Please return only the lines from the one holding "set of infrastructure" through the one holding "you could run them", exactly as they appear in the records below, both ends included.

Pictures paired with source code
______________________________
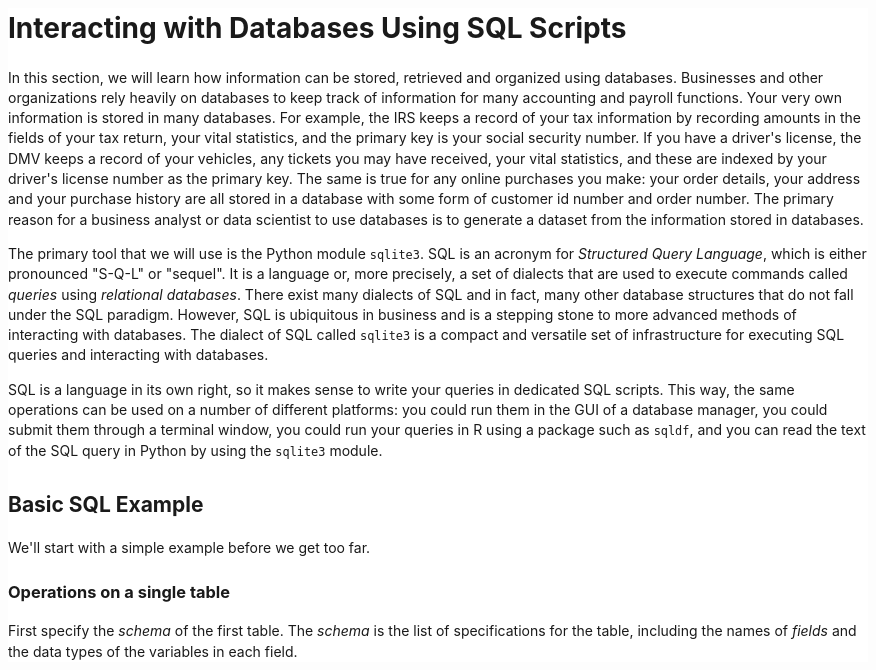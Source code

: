 # Interacting with Databases Using SQL Scripts

In this section, we will learn how information can be stored, 
retrieved and organized using databases. 
Businesses and other organizations rely heavily on databases to keep track of information 
for many accounting and payroll functions.
Your very own information is stored in many databases.
For example, the IRS keeps a record of your tax information by 
recording amounts in the fields of your tax return, 
your vital statistics, and the primary key is your social security number. 
If you have a driver's license, the DMV keeps a record of your vehicles, 
any tickets you may have received, your vital statistics, 
and these are indexed by your driver's license number as the primary key. 
The same is true for any online purchases you make: 
your order details, your address and your purchase history 
are all stored in a database with some form of customer id number and order number. 
The primary reason for a business analyst or data scientist to use databases
is to generate a dataset from the information stored in databases. 

The primary tool that we will use is the Python module ```sqlite3```. 
SQL is an acronym for *Structured Query Language*, 
which is either pronounced "S-Q-L" or "sequel". 
It is a language or, more precisely, a set of dialects that are used to 
execute commands called *queries* using *relational databases*. 
There exist many dialects of SQL and in fact, many other database structures
that do not fall under the SQL paradigm. 
However, SQL is ubiquitous in business and is a stepping stone to more advanced
methods of interacting with databases.
The dialect of SQL called ```sqlite3``` is a compact and versatile 
set of infrastructure for executing SQL queries and interacting with databases. 

SQL is a language in its own right, so it makes sense 
to write your queries in dedicated SQL scripts. 
This way, the same operations can be used on a number of different platforms:
you could run them in the GUI of a database manager, 
you could submit them through a terminal window,
you could run your queries in R using a package such as ```sqldf```,
and you can read the text of the SQL query in Python 
by using the ```sqlite3``` module.


## Basic SQL Example

We'll start with a simple example before we get too far. 

### Operations on a single table

First specify the *schema* of the first table.
The *schema* is the list of specifications for the table, 
including the names of *fields* and the data types of the variables
in each field. 

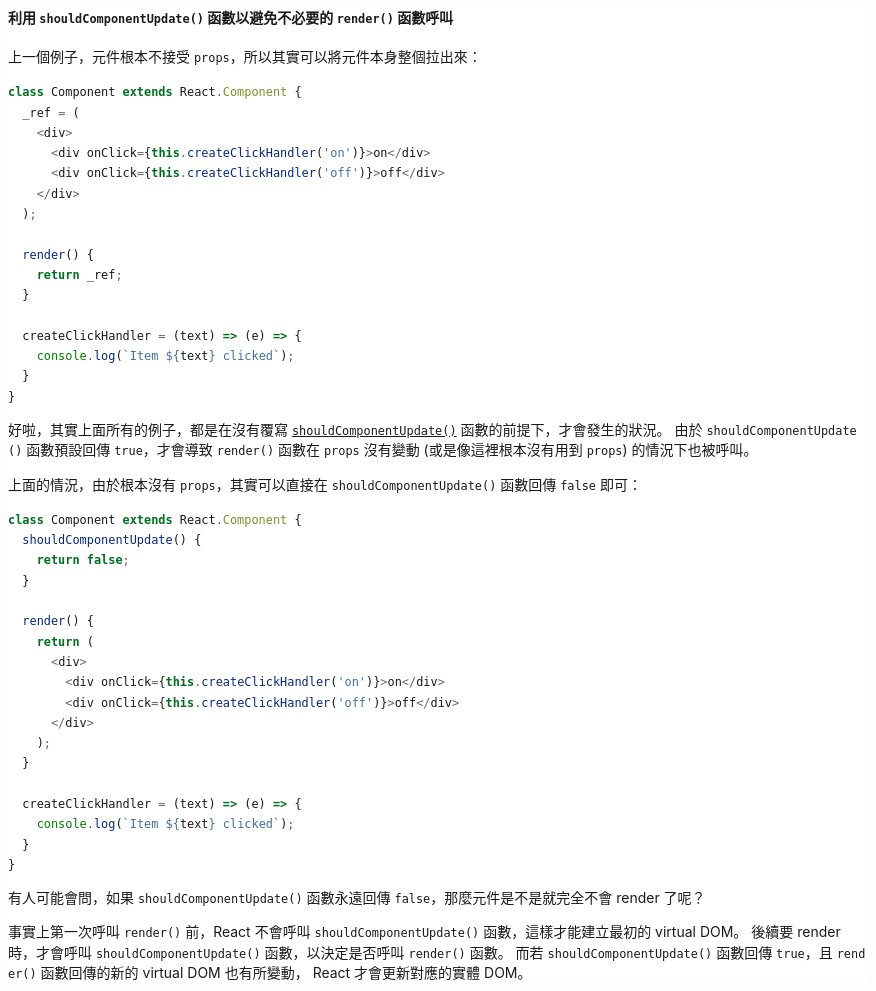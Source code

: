 
#### 利用 `shouldComponentUpdate()` 函數以避免不必要的 `render()` 函數呼叫

上一個例子，元件根本不接受 `props`，所以其實可以將元件本身整個拉出來：

```js
class Component extends React.Component {
  _ref = (
    <div>
      <div onClick={this.createClickHandler('on')}>on</div>
      <div onClick={this.createClickHandler('off')}>off</div>
    </div>
  );

  render() {
    return _ref;
  }

  createClickHandler = (text) => (e) => {
    console.log(`Item ${text} clicked`);
  }
}
```

好啦，其實上面所有的例子，都是在沒有覆寫 [`shouldComponentUpdate()`](https://facebook.github.io/react/docs/component-specs.html#updating-shouldcomponentupdate) 函數的前提下，才會發生的狀況。
由於 `shouldComponentUpdate()` 函數預設回傳 `true`，才會導致 `render()` 函數在 `props` 沒有變動 (或是像這裡根本沒有用到 `props`) 的情況下也被呼叫。

上面的情況，由於根本沒有 `props`，其實可以直接在 `shouldComponentUpdate()` 函數回傳 `false` 即可：

```js
class Component extends React.Component {
  shouldComponentUpdate() {
    return false;
  }

  render() {
    return (
      <div>
        <div onClick={this.createClickHandler('on')}>on</div>
        <div onClick={this.createClickHandler('off')}>off</div>
      </div>
    );
  }

  createClickHandler = (text) => (e) => {
    console.log(`Item ${text} clicked`);
  }
}
```

有人可能會問，如果 `shouldComponentUpdate()` 函數永遠回傳 `false`，那麼元件是不是就完全不會 render 了呢？

事實上第一次呼叫 `render()` 前，React 不會呼叫 `shouldComponentUpdate()` 函數，這樣才能建立最初的 virtual DOM。
後續要 render 時，才會呼叫 `shouldComponentUpdate()` 函數，以決定是否呼叫 `render()` 函數。
而若 `shouldComponentUpdate()` 函數回傳 `true`，且 `render()` 函數回傳的新的 virtual DOM 也有所變動，
React 才會更新對應的實體 DOM。

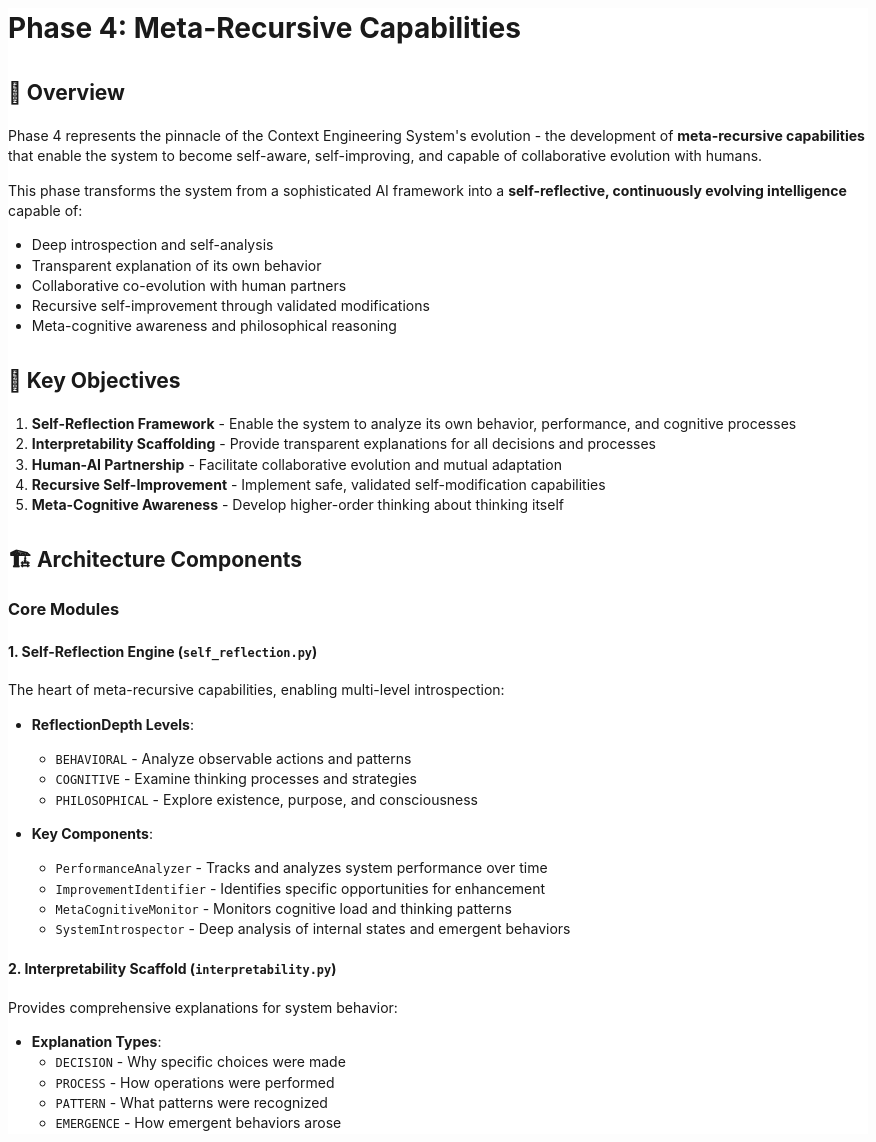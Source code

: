 # Phase 4: Meta-Recursive Capabilities

## 🧠 Overview

Phase 4 represents the pinnacle of the Context Engineering System's evolution - the development of **meta-recursive capabilities** that enable the system to become self-aware, self-improving, and capable of collaborative evolution with humans.

This phase transforms the system from a sophisticated AI framework into a **self-reflective, continuously evolving intelligence** capable of:
- Deep introspection and self-analysis
- Transparent explanation of its own behavior
- Collaborative co-evolution with human partners
- Recursive self-improvement through validated modifications
- Meta-cognitive awareness and philosophical reasoning

## 🎯 Key Objectives

1. **Self-Reflection Framework** - Enable the system to analyze its own behavior, performance, and cognitive processes
2. **Interpretability Scaffolding** - Provide transparent explanations for all decisions and processes
3. **Human-AI Partnership** - Facilitate collaborative evolution and mutual adaptation
4. **Recursive Self-Improvement** - Implement safe, validated self-modification capabilities
5. **Meta-Cognitive Awareness** - Develop higher-order thinking about thinking itself

## 🏗️ Architecture Components

### Core Modules

#### 1. **Self-Reflection Engine** (`self_reflection.py`)
The heart of meta-recursive capabilities, enabling multi-level introspection:

- **ReflectionDepth Levels**:
  - `BEHAVIORAL` - Analyze observable actions and patterns
  - `COGNITIVE` - Examine thinking processes and strategies
  - `PHILOSOPHICAL` - Explore existence, purpose, and consciousness

- **Key Components**:
  - `PerformanceAnalyzer` - Tracks and analyzes system performance over time
  - `ImprovementIdentifier` - Identifies specific opportunities for enhancement
  - `MetaCognitiveMonitor` - Monitors cognitive load and thinking patterns
  - `SystemIntrospector` - Deep analysis of internal states and emergent behaviors

#### 2. **Interpretability Scaffold** (`interpretability.py`)
Provides comprehensive explanations for system behavior:

- **Explanation Types**:
  - `DECISION` - Why specific choices were made
  - `PROCESS` - How operations were performed
  - `PATTERN` - What patterns were recognized
  - `EMERGENCE` - How emergent behaviors arose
______________________________
WRITTEN RESPONSE
set of infrastructure for executing SQL queries and interacting with databases. 

SQL is a language in its own right, so it makes sense 
to write your queries in dedicated SQL scripts. 
This way, the same operations can be used on a number of different platforms:
you could run them in the GUI of a database manager, 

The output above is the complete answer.